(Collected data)

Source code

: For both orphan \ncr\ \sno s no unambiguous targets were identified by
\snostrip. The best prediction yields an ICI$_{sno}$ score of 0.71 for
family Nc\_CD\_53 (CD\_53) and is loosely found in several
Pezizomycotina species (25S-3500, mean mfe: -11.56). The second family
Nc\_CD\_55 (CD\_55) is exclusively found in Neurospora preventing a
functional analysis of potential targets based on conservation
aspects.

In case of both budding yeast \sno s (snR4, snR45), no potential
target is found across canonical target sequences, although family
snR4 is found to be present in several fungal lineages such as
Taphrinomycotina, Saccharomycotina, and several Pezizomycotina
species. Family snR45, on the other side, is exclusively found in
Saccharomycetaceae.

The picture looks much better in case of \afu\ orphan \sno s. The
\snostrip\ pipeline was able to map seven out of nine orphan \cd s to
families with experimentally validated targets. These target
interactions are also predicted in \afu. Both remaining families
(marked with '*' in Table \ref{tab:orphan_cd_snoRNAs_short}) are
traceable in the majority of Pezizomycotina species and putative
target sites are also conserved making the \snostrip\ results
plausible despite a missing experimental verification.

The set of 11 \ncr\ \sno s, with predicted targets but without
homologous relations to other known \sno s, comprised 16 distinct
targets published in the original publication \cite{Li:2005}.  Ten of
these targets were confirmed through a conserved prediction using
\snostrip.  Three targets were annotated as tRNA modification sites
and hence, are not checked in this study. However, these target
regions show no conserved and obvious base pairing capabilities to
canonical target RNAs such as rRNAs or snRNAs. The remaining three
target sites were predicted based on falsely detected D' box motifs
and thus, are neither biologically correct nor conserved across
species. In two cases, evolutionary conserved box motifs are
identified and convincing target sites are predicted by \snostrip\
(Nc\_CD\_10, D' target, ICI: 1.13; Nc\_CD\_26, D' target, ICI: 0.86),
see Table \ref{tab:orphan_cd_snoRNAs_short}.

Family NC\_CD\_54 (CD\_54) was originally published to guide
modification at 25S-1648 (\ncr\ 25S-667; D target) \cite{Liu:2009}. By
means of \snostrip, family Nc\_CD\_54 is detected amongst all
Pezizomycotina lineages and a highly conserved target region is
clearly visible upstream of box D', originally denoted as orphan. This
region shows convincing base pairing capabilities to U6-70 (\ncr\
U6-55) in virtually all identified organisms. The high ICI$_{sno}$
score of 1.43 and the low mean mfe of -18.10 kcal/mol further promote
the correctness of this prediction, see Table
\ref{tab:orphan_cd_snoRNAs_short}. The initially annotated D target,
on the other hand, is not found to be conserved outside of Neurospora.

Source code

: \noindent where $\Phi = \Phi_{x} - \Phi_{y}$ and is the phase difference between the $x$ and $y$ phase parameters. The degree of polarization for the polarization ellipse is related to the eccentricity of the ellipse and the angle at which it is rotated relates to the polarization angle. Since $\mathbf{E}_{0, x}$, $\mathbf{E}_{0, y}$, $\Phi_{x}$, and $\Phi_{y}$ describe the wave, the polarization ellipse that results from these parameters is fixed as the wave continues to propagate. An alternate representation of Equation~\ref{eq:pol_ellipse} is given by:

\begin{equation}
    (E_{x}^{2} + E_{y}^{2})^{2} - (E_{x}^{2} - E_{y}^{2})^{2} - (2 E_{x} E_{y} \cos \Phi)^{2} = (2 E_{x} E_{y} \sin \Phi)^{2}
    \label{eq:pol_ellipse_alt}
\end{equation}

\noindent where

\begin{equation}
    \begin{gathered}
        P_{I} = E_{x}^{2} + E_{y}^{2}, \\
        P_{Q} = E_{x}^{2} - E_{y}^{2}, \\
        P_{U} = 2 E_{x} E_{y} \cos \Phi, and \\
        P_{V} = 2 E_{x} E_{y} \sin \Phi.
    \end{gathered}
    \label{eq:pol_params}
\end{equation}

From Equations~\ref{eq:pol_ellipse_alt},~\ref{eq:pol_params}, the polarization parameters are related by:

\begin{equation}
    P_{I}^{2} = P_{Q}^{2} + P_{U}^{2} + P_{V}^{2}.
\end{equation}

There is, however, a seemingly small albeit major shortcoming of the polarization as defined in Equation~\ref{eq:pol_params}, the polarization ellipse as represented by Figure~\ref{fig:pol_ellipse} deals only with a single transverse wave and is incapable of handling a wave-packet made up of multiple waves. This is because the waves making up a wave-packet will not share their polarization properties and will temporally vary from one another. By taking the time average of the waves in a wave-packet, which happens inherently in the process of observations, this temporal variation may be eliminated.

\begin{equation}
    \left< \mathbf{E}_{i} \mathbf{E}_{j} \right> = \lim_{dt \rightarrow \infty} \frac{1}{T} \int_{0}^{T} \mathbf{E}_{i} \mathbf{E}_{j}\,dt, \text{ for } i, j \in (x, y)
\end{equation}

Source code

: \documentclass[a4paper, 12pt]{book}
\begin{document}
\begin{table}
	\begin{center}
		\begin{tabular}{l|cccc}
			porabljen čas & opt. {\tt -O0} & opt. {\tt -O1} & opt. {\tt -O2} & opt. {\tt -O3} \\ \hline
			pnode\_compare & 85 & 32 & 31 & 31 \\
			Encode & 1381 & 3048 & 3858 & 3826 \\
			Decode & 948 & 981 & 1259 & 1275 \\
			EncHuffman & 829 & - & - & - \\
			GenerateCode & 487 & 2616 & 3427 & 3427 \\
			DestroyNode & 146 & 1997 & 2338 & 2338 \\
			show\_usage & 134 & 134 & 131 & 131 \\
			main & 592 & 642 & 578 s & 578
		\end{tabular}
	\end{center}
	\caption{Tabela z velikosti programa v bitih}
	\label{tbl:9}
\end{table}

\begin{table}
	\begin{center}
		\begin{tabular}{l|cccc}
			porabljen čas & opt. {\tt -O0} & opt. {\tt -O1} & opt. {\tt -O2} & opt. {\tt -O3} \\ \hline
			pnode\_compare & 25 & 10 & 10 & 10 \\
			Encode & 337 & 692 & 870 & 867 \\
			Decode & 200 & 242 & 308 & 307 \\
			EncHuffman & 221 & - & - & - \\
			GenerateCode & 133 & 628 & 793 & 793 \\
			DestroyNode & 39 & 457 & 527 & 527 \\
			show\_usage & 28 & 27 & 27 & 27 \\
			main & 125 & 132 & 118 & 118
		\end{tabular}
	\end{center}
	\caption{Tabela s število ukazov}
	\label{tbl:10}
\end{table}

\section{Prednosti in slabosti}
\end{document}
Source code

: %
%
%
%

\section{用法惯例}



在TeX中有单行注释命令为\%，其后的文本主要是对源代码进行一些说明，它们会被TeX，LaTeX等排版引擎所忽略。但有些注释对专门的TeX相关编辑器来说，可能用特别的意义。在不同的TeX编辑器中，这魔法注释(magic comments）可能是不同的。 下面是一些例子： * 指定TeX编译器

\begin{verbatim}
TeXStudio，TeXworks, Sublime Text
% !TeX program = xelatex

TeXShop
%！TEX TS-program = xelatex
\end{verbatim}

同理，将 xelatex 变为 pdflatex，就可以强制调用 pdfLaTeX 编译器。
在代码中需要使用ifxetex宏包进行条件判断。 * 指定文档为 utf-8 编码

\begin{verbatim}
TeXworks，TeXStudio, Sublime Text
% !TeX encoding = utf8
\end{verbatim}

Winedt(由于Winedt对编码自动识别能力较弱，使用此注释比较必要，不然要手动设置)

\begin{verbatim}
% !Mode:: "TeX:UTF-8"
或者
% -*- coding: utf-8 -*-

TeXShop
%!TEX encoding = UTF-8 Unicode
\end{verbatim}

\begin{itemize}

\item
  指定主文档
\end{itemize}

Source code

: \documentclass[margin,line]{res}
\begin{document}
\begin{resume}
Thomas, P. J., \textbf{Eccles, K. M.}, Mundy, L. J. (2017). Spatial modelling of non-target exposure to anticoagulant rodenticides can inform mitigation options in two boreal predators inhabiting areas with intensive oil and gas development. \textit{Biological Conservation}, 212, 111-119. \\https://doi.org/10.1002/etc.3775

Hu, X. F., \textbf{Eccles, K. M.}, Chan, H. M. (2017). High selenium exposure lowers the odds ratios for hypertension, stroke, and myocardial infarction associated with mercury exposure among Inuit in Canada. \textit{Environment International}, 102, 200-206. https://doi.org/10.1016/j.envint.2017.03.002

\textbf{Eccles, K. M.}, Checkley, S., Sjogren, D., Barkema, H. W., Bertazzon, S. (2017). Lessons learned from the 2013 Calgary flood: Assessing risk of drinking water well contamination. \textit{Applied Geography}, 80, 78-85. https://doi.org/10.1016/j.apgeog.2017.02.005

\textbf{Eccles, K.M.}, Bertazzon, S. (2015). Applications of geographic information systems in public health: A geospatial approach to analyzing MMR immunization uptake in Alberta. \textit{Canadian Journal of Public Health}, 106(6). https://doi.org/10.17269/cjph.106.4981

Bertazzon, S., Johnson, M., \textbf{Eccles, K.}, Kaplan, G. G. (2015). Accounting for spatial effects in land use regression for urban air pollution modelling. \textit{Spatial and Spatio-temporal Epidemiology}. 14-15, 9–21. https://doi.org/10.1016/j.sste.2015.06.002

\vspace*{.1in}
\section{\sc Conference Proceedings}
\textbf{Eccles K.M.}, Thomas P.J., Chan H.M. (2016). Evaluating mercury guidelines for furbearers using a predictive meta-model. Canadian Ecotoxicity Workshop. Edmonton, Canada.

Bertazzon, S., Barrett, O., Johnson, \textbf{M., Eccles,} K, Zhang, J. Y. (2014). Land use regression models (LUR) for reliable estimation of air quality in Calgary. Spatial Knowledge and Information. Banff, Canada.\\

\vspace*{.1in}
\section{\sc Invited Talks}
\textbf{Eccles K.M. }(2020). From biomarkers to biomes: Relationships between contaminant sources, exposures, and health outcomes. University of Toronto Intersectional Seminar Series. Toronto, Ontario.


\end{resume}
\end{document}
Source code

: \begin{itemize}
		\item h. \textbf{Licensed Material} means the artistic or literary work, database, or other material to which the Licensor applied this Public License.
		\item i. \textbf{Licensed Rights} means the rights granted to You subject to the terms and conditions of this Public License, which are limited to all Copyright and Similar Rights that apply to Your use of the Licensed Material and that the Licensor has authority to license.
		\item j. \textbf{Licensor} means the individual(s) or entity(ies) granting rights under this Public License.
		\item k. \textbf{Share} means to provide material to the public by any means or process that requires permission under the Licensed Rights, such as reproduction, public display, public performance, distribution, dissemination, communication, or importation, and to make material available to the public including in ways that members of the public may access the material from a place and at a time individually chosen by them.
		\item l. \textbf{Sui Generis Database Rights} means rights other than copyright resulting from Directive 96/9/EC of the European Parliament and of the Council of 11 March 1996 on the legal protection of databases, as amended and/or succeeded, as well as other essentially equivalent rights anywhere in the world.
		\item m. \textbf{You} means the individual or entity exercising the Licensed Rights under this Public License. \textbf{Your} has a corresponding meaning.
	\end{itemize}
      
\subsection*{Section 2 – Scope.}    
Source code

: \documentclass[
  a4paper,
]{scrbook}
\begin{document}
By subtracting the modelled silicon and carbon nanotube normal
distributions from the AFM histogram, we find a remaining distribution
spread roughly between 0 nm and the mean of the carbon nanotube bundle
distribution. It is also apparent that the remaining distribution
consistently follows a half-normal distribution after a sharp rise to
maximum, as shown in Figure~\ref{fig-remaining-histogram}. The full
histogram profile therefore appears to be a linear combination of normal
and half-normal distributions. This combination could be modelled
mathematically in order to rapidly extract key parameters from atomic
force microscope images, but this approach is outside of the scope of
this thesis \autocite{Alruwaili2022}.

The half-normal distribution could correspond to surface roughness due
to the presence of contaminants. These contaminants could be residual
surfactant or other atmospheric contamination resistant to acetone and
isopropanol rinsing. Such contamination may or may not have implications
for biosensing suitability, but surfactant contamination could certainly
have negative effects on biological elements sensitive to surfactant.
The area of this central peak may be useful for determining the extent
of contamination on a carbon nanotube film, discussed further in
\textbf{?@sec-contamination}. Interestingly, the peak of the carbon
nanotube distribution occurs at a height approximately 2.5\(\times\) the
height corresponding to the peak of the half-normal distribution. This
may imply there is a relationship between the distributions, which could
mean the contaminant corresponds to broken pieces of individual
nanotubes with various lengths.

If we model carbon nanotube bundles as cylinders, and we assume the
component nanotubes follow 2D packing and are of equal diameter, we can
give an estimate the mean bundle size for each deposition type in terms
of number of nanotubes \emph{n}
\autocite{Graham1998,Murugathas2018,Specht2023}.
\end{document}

* [WHAT THE EXERCISE ASKS] Give only the number of lines in the entries that contain "Bertazzon".

* [OUTPUT OF THE EXERCISE] 4